Data extracted from a collection:
##############################

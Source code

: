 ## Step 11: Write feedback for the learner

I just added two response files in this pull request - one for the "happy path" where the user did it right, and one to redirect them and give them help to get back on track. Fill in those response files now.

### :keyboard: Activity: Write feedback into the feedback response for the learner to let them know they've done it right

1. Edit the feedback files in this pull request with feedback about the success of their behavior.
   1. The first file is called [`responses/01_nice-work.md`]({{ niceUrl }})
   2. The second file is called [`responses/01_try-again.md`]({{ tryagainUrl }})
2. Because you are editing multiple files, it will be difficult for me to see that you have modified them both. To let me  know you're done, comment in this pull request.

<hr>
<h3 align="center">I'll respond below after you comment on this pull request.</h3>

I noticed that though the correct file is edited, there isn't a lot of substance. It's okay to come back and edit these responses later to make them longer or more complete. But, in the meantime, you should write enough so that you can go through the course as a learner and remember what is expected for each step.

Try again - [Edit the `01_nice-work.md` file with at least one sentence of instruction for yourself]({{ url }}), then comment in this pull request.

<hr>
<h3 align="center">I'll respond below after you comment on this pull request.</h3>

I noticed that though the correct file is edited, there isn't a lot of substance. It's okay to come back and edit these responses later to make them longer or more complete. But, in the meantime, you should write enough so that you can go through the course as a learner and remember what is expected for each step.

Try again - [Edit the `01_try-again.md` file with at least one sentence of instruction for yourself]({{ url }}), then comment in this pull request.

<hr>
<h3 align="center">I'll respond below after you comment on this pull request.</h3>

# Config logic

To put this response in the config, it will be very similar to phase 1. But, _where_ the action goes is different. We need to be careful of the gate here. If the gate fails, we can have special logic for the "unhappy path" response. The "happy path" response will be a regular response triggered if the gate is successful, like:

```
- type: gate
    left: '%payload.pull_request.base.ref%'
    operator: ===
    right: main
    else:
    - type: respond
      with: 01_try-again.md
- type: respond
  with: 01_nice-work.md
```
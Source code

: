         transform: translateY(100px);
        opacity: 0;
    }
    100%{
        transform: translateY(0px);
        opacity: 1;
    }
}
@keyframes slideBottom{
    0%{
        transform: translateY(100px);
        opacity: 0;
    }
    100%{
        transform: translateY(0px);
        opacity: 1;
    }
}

##############################

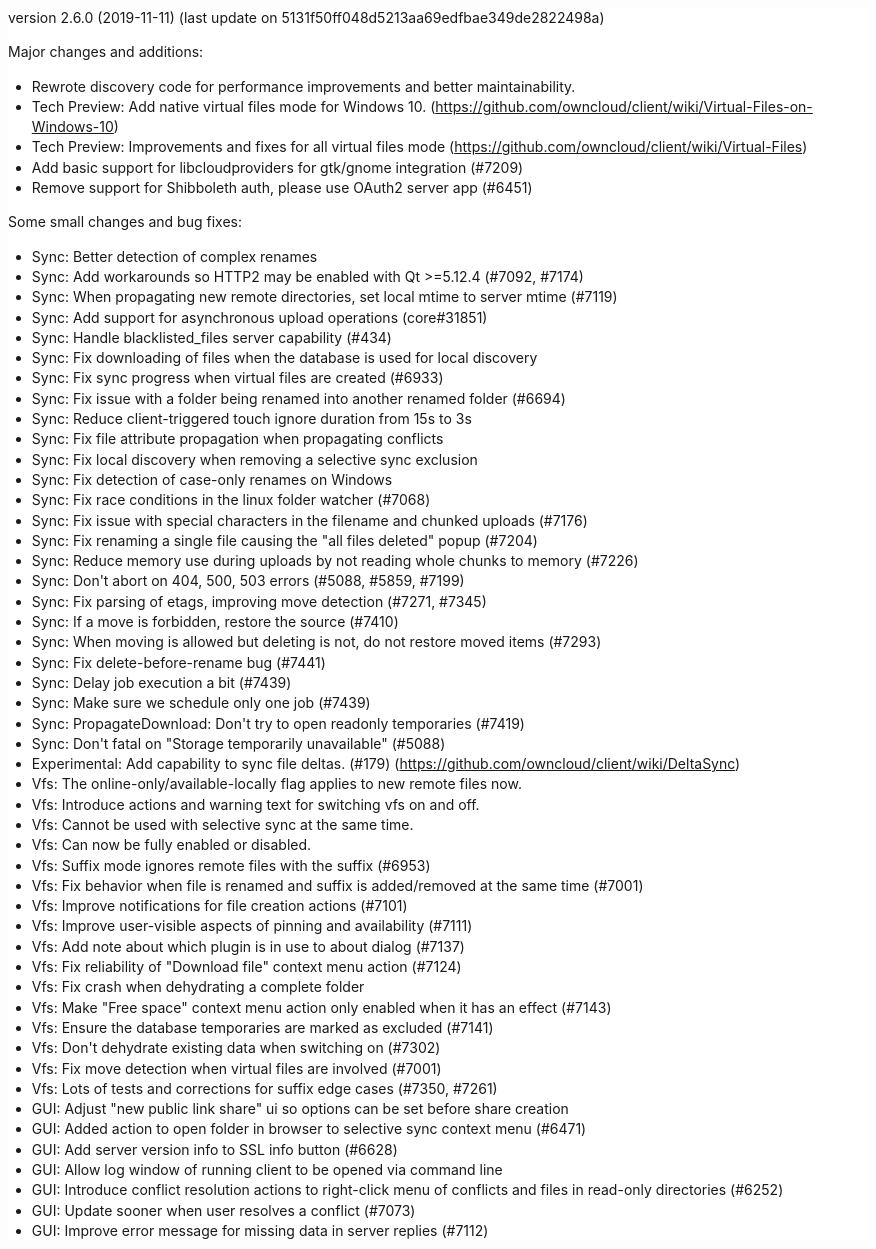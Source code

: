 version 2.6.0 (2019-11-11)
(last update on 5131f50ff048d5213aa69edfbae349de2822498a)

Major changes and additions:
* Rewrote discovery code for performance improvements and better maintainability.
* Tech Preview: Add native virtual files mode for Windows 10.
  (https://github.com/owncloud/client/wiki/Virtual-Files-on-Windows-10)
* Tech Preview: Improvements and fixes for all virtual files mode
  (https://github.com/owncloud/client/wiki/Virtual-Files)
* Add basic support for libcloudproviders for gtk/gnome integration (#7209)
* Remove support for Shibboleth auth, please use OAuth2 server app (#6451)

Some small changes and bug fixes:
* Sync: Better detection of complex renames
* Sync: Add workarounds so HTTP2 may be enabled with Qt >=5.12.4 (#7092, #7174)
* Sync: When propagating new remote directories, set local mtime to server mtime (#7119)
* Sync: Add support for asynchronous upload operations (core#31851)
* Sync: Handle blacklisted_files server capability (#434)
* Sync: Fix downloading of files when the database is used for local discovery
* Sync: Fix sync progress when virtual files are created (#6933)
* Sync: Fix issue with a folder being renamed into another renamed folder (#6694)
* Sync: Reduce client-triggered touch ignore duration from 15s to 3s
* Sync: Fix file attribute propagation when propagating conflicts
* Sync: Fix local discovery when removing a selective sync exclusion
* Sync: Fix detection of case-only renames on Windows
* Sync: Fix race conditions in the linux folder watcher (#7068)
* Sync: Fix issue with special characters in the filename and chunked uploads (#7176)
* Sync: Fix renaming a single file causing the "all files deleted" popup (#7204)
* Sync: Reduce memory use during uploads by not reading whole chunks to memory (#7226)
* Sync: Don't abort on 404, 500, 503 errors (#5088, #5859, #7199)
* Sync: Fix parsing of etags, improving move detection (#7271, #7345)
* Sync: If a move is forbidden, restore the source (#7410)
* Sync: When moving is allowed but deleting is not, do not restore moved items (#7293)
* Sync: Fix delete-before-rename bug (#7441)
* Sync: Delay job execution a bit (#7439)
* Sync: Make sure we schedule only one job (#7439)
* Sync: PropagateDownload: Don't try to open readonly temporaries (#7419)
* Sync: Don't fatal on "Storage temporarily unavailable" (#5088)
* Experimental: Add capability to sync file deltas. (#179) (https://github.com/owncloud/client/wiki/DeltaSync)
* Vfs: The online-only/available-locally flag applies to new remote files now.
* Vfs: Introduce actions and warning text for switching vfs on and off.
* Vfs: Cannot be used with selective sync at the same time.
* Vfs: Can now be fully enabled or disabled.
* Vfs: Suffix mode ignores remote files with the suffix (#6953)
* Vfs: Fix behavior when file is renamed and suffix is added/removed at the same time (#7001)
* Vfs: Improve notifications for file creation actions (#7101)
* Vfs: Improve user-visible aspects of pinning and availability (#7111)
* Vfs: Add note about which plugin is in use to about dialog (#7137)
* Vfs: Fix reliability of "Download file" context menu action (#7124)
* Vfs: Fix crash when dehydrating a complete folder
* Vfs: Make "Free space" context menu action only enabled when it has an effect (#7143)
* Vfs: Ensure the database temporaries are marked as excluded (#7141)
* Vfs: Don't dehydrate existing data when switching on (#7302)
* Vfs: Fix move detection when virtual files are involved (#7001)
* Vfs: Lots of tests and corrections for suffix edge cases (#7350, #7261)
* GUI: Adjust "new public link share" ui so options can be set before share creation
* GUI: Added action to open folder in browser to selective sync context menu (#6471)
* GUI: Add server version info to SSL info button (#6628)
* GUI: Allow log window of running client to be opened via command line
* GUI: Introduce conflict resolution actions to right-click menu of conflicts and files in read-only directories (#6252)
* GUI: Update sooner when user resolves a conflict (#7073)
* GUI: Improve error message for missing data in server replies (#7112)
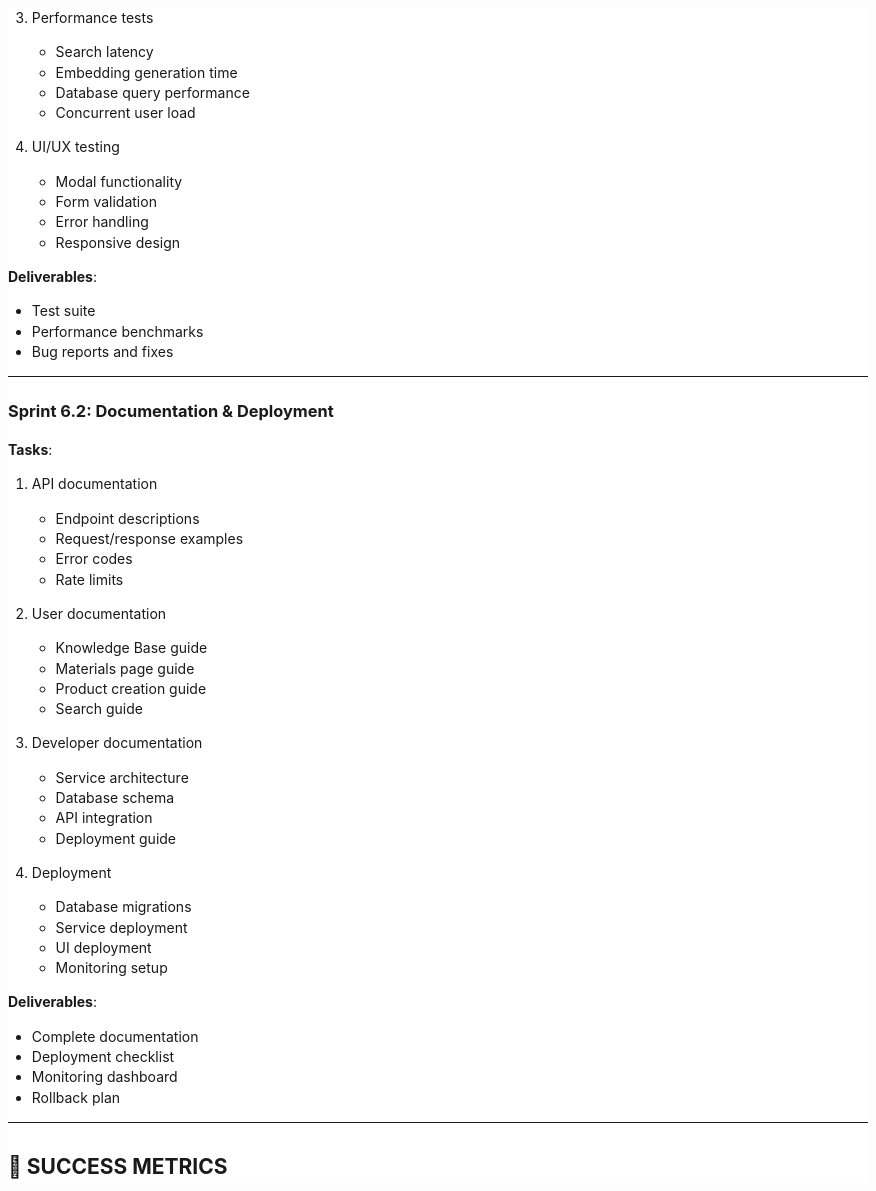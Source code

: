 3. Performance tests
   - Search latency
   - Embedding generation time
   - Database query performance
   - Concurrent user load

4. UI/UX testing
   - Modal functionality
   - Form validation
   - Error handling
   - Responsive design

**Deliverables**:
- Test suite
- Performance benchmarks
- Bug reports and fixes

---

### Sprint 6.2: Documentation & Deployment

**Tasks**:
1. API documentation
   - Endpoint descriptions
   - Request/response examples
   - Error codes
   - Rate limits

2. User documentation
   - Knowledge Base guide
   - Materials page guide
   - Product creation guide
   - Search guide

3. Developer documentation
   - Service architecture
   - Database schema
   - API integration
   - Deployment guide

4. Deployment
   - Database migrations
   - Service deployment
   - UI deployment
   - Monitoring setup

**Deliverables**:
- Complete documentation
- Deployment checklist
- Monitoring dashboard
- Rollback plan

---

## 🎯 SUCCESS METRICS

##############################

[YOUR ASSIGNMENT]
Please reproduce, exactly as they appear above, the lines from the line containing "enabled or disabled." up to and including the line containing "a conflict (#7073)".

[SOLUTION FOR THIS TASK]
* Vfs: Can now be fully enabled or disabled.
* Vfs: Suffix mode ignores remote files with the suffix (#6953)
* Vfs: Fix behavior when file is renamed and suffix is added/removed at the same time (#7001)
* Vfs: Improve notifications for file creation actions (#7101)
* Vfs: Improve user-visible aspects of pinning and availability (#7111)
* Vfs: Add note about which plugin is in use to about dialog (#7137)
* Vfs: Fix reliability of "Download file" context menu action (#7124)
* Vfs: Fix crash when dehydrating a complete folder
* Vfs: Make "Free space" context menu action only enabled when it has an effect (#7143)
* Vfs: Ensure the database temporaries are marked as excluded (#7141)
* Vfs: Don't dehydrate existing data when switching on (#7302)
* Vfs: Fix move detection when virtual files are involved (#7001)
* Vfs: Lots of tests and corrections for suffix edge cases (#7350, #7261)
* GUI: Adjust "new public link share" ui so options can be set before share creation
* GUI: Added action to open folder in browser to selective sync context menu (#6471)
* GUI: Add server version info to SSL info button (#6628)
* GUI: Allow log window of running client to be opened via command line
* GUI: Introduce conflict resolution actions to right-click menu of conflicts and files in read-only directories (#6252)
* GUI: Update sooner when user resolves a conflict (#7073)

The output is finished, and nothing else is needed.